_Task_
Until the line containing "4. **Machine dispenses coffee**" has been reproduced, keep reproducing each line of the material below exactly, starting with the first.

Records for the exercise below:

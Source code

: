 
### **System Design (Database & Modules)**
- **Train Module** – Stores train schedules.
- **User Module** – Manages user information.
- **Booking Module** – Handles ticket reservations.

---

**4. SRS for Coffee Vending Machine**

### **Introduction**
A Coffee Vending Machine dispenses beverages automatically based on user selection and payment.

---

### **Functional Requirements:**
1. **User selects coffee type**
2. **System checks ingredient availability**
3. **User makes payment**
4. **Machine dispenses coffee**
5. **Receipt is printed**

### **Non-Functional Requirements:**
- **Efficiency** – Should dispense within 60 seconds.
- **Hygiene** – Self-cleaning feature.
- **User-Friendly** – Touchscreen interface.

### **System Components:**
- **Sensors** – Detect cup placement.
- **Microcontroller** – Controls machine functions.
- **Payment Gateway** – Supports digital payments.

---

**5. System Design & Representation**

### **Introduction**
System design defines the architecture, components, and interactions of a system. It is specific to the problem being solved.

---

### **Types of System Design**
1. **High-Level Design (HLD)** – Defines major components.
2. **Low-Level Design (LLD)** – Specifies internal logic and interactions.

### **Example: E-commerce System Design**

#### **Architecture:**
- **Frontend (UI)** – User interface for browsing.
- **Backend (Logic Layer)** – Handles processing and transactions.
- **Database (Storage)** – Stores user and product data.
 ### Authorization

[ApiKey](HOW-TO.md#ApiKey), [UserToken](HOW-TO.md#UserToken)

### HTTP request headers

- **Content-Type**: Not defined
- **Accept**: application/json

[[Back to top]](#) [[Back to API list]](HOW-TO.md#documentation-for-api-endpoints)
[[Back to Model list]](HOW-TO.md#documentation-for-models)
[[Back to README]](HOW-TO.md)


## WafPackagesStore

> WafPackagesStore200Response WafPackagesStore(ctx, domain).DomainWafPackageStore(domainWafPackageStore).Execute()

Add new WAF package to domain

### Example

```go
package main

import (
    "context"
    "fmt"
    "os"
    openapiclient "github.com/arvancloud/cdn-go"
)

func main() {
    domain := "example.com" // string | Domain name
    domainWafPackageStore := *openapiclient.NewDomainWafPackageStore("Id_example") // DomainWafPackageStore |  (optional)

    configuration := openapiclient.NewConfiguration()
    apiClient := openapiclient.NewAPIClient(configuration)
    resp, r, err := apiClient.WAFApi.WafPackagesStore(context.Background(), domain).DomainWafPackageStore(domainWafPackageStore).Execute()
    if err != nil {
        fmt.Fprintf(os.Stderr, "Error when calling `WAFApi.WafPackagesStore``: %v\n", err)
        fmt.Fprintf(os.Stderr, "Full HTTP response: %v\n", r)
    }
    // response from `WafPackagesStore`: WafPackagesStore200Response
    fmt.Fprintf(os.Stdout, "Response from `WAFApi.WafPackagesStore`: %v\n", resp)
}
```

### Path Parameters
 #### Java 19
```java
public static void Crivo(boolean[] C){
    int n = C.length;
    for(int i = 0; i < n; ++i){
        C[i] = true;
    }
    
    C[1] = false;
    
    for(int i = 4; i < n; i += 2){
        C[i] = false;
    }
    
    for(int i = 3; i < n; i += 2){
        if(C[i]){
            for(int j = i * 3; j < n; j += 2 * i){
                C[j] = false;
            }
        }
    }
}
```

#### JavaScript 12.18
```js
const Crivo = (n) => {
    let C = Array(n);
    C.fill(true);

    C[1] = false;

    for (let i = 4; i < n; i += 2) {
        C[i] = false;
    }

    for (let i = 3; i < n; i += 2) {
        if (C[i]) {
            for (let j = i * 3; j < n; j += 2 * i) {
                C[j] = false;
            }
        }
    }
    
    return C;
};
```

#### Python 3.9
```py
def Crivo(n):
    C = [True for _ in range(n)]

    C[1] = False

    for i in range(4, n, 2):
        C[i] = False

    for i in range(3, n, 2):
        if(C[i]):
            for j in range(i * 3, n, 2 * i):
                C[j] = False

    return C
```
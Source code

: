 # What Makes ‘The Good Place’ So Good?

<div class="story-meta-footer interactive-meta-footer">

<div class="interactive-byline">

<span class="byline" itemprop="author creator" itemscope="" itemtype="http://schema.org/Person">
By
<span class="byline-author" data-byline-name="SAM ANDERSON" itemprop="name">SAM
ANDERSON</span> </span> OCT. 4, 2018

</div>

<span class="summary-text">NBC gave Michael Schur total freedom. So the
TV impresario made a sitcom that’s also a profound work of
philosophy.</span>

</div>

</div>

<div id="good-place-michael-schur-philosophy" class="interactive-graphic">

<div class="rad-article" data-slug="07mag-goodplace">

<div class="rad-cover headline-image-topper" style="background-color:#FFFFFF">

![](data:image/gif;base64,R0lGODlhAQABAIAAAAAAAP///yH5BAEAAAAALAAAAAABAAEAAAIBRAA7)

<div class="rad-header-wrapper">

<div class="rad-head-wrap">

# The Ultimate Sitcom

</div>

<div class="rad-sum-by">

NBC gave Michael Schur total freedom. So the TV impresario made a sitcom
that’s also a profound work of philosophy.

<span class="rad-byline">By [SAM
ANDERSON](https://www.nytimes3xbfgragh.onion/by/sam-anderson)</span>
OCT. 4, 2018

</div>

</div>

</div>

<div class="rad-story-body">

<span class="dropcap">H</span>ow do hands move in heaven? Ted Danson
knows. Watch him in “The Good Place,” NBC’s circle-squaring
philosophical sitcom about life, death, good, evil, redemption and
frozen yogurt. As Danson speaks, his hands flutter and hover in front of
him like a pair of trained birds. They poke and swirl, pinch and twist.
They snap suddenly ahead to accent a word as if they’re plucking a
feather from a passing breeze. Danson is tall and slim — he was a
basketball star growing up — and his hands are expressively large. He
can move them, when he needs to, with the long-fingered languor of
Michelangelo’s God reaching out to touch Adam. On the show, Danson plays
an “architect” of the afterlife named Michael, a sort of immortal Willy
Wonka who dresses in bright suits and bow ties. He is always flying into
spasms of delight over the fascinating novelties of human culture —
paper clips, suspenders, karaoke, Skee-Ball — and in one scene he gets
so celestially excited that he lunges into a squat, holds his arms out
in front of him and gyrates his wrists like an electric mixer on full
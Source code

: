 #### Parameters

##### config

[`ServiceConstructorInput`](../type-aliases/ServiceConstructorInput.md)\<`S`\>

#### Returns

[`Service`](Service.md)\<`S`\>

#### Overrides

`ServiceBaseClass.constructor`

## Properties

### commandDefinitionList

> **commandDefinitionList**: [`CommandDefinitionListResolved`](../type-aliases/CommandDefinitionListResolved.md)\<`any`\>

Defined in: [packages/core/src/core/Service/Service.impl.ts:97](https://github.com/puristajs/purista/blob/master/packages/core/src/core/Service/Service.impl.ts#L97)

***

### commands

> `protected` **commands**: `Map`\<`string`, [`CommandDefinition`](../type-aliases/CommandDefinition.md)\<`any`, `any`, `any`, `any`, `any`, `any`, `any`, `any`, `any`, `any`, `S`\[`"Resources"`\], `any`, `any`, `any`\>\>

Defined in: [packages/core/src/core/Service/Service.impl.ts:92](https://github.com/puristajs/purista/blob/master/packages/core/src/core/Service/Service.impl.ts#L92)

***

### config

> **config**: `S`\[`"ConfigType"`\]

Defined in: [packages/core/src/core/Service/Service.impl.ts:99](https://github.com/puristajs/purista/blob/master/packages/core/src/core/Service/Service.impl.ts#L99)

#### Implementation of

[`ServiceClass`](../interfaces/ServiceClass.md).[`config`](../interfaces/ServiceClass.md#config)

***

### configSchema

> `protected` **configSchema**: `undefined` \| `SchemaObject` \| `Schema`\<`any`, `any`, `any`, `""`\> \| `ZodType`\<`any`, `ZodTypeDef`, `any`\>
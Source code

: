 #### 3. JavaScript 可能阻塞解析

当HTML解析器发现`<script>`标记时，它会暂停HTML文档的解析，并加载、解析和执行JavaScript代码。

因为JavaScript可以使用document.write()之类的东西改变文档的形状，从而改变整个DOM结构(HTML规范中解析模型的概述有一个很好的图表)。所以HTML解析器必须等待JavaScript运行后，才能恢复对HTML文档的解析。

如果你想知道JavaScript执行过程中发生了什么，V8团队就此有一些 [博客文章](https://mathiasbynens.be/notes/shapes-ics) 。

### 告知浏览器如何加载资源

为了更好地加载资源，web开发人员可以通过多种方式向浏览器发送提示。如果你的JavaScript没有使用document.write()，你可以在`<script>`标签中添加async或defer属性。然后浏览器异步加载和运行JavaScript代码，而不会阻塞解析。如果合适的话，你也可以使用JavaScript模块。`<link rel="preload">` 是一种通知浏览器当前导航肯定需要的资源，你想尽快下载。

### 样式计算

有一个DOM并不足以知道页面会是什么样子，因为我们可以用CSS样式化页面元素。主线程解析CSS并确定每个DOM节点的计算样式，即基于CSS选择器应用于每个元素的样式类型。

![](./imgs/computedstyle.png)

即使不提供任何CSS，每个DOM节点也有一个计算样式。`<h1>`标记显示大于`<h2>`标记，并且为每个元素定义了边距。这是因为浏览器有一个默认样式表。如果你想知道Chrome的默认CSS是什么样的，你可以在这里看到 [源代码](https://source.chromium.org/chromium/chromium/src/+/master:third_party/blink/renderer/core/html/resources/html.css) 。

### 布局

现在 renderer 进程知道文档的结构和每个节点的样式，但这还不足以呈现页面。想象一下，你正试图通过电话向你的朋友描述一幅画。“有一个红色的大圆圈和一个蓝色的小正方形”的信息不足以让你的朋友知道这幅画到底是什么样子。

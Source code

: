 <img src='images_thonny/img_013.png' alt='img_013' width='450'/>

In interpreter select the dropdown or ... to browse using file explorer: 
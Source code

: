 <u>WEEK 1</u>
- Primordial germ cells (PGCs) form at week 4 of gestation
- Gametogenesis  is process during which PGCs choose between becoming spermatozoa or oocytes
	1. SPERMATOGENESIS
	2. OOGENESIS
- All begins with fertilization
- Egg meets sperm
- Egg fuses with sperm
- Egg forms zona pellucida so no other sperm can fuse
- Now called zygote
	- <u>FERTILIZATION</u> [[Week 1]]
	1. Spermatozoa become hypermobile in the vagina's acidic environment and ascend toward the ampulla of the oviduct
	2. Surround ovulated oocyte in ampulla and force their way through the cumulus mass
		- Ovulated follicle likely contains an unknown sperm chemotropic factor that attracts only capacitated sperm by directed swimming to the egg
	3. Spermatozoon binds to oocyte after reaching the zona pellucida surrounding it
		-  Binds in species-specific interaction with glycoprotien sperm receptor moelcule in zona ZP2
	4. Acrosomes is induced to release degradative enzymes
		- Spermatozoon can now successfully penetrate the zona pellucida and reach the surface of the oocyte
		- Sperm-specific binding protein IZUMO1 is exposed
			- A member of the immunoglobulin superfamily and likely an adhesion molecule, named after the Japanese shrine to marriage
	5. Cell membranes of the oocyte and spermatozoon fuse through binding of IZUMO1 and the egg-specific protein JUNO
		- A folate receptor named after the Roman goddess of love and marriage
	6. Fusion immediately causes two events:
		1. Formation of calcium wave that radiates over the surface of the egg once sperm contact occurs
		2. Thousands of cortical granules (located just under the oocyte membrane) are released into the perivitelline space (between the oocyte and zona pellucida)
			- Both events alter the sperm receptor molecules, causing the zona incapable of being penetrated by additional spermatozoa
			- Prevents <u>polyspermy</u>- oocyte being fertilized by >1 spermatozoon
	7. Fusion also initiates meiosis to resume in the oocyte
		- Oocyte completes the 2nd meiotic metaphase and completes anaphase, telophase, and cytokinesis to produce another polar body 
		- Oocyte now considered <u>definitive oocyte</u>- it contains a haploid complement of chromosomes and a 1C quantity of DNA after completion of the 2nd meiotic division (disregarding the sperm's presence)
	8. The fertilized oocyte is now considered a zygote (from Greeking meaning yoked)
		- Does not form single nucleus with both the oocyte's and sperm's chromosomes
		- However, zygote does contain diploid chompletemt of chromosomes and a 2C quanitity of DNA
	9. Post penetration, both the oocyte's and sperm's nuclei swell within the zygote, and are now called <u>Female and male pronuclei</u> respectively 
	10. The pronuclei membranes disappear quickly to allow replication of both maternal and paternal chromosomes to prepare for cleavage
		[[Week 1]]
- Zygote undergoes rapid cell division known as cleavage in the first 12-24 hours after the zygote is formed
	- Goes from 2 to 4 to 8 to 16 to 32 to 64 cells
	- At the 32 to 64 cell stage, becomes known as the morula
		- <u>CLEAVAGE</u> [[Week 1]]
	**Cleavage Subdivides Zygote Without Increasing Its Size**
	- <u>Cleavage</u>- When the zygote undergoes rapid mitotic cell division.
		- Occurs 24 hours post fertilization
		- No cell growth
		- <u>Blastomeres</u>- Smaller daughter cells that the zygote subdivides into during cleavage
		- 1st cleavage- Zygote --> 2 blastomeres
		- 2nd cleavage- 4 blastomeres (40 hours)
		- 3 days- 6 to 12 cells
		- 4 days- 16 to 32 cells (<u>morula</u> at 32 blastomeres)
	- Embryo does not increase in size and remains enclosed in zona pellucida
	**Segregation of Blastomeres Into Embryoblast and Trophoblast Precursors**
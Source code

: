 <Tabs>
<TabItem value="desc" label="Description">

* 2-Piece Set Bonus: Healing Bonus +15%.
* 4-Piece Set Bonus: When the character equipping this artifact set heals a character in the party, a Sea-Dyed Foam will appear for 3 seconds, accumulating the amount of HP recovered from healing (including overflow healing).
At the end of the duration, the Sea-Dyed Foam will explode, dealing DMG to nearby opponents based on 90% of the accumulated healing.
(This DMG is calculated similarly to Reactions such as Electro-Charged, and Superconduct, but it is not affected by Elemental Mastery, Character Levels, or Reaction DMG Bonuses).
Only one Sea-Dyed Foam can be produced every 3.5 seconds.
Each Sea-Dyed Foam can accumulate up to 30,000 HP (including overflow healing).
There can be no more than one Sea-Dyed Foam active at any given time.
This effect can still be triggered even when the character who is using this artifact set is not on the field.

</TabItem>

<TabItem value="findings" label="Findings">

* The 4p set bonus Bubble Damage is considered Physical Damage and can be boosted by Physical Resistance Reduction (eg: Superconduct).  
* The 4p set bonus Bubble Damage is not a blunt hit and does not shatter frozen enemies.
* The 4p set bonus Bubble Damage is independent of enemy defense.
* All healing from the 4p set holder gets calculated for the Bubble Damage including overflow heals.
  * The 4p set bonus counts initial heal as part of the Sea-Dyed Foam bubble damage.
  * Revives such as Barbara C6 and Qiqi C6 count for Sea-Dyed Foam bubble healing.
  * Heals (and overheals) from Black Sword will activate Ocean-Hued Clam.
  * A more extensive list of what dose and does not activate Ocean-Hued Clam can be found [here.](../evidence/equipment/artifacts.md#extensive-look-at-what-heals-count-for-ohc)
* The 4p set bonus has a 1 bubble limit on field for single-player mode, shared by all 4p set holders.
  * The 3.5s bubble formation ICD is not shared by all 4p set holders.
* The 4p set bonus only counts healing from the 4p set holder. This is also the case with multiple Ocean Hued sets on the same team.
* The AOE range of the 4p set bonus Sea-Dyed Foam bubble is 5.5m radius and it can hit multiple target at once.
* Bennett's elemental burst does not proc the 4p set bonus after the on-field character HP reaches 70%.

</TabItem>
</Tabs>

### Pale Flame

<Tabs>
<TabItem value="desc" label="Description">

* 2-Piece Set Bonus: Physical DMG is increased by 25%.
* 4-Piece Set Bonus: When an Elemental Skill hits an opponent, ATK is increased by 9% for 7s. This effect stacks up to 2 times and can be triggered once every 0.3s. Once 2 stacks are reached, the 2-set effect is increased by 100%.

End of Records for the exercise.

_Exercise solution_
Source code

: 
### **System Design (Database & Modules)**
- **Train Module** – Stores train schedules.
- **User Module** – Manages user information.
- **Booking Module** – Handles ticket reservations.

---

**4. SRS for Coffee Vending Machine**

### **Introduction**
A Coffee Vending Machine dispenses beverages automatically based on user selection and payment.

---

### **Functional Requirements:**
1. **User selects coffee type**
2. **System checks ingredient availability**
3. **User makes payment**
4. **Machine dispenses coffee**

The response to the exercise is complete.